Reynolds was named the American Booksellers Association’s 2017 and 2018 spokesperson for Indies First, and served as the national spokesperson for the 2018 celebration of School Library Month in April 2018, sponsored by the American Association of School Librarians (AASL).
Jason’s many works of fiction include When I Was the Greatest, Boy in the Black Suit, All American Boys (cowritten with Brendan Kiely), As Brave As You, For Every One, Miles Morales: Spider Man, the Track series (Ghost, Patina, Sunny, and Lu), Long Way Down (which received both a Newbery honor and a Printz honor), and Look Both Ways. His latest novel, Stamped, will be published in 2020.
Jason has appeared on The Daily Show with Trevor Noah, Late Night with Seth Meyers, and CBS This Morning. He is on faculty at Lesley University, for the Writing for Young People MFA Program and lives in Washington, DC. You can find his ramblings at JasonWritesBooks.com.
After 15-year-old Will sees his older brother, Shawn, gunned down on the streets, he sets out to do the expected: the rules dictate no crying, no snitching, and revenge.
Though the African-American teen has never held one, Will leaves his apartment with his brother’s gun tucked in his waistband. As he travels down on the elevator, the door opens on certain floors, and Will is confronted with a different figure from his past, each a victim of gun violence, each important in his life. They also force Will to face the questions he has about his plan. As each “ghost” speaks, Will realizes how much of his own story has been unknown to him and how intricately woven they are.

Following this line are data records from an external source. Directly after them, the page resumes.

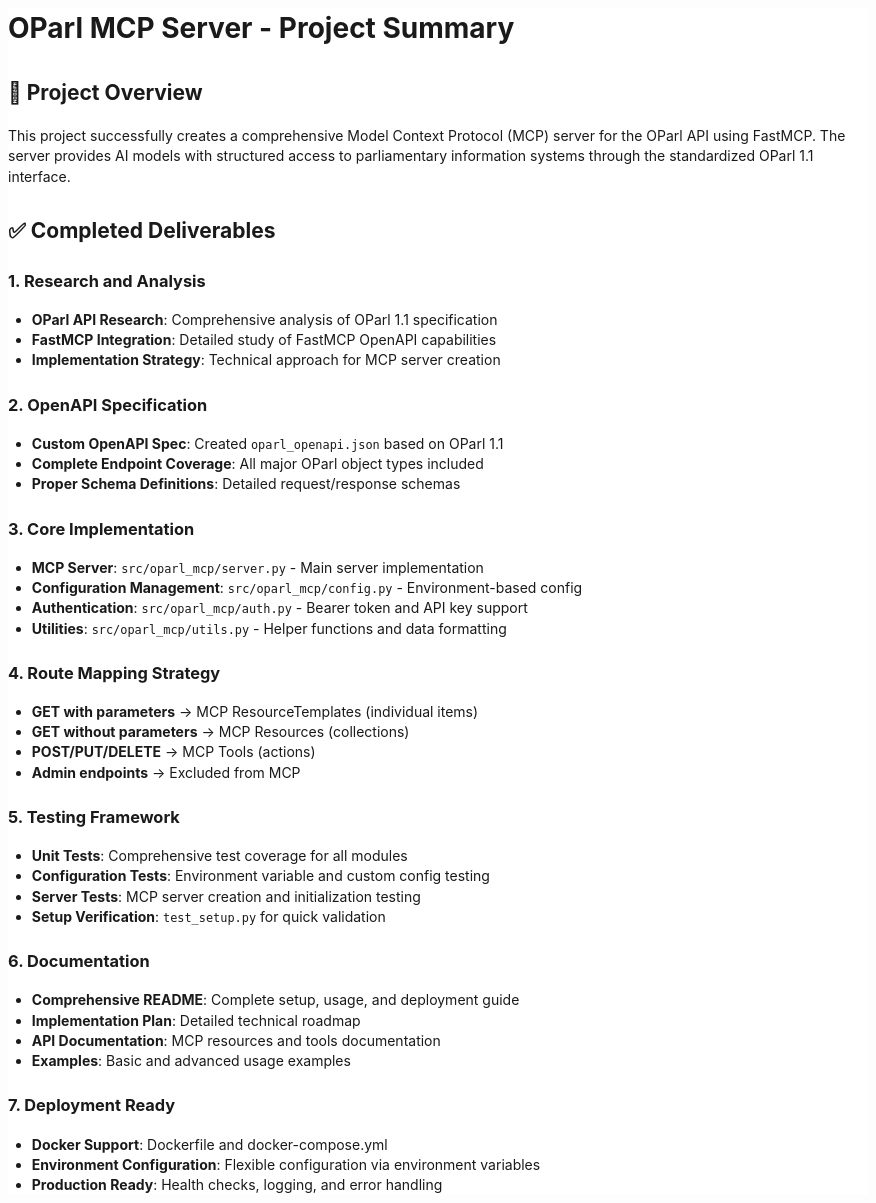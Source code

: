 # OParl MCP Server - Project Summary

## 🎯 Project Overview

This project successfully creates a comprehensive Model Context Protocol (MCP) server for the OParl API using FastMCP. The server provides AI models with structured access to parliamentary information systems through the standardized OParl 1.1 interface.

## ✅ Completed Deliverables

### 1. Research and Analysis
- **OParl API Research**: Comprehensive analysis of OParl 1.1 specification
- **FastMCP Integration**: Detailed study of FastMCP OpenAPI capabilities
- **Implementation Strategy**: Technical approach for MCP server creation

### 2. OpenAPI Specification
- **Custom OpenAPI Spec**: Created `oparl_openapi.json` based on OParl 1.1
- **Complete Endpoint Coverage**: All major OParl object types included
- **Proper Schema Definitions**: Detailed request/response schemas

### 3. Core Implementation
- **MCP Server**: `src/oparl_mcp/server.py` - Main server implementation
- **Configuration Management**: `src/oparl_mcp/config.py` - Environment-based config
- **Authentication**: `src/oparl_mcp/auth.py` - Bearer token and API key support
- **Utilities**: `src/oparl_mcp/utils.py` - Helper functions and data formatting

### 4. Route Mapping Strategy
- **GET with parameters** → MCP ResourceTemplates (individual items)
- **GET without parameters** → MCP Resources (collections)
- **POST/PUT/DELETE** → MCP Tools (actions)
- **Admin endpoints** → Excluded from MCP

### 5. Testing Framework
- **Unit Tests**: Comprehensive test coverage for all modules
- **Configuration Tests**: Environment variable and custom config testing
- **Server Tests**: MCP server creation and initialization testing
- **Setup Verification**: `test_setup.py` for quick validation

### 6. Documentation
- **Comprehensive README**: Complete setup, usage, and deployment guide
- **Implementation Plan**: Detailed technical roadmap
- **API Documentation**: MCP resources and tools documentation
- **Examples**: Basic and advanced usage examples

### 7. Deployment Ready
- **Docker Support**: Dockerfile and docker-compose.yml
- **Environment Configuration**: Flexible configuration via environment variables
- **Production Ready**: Health checks, logging, and error handling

Told in free-verse poems, this is a raw, powerful, and emotional depiction of urban violence. The structure of the novel heightens the tension, as each stop of the elevator brings a new challenge until the narrative arrives at its taut, ambiguous ending. There is considerable symbolism, including the 15 bullets in the gun and the way the elevator rules parallel street rules. Reynolds masterfully weaves in textured glimpses of the supporting characters. Throughout, readers get a vivid picture of Will and the people in his life, all trying to cope with the circumstances of their environment while expressing the love, uncertainty, and hope that all humans share.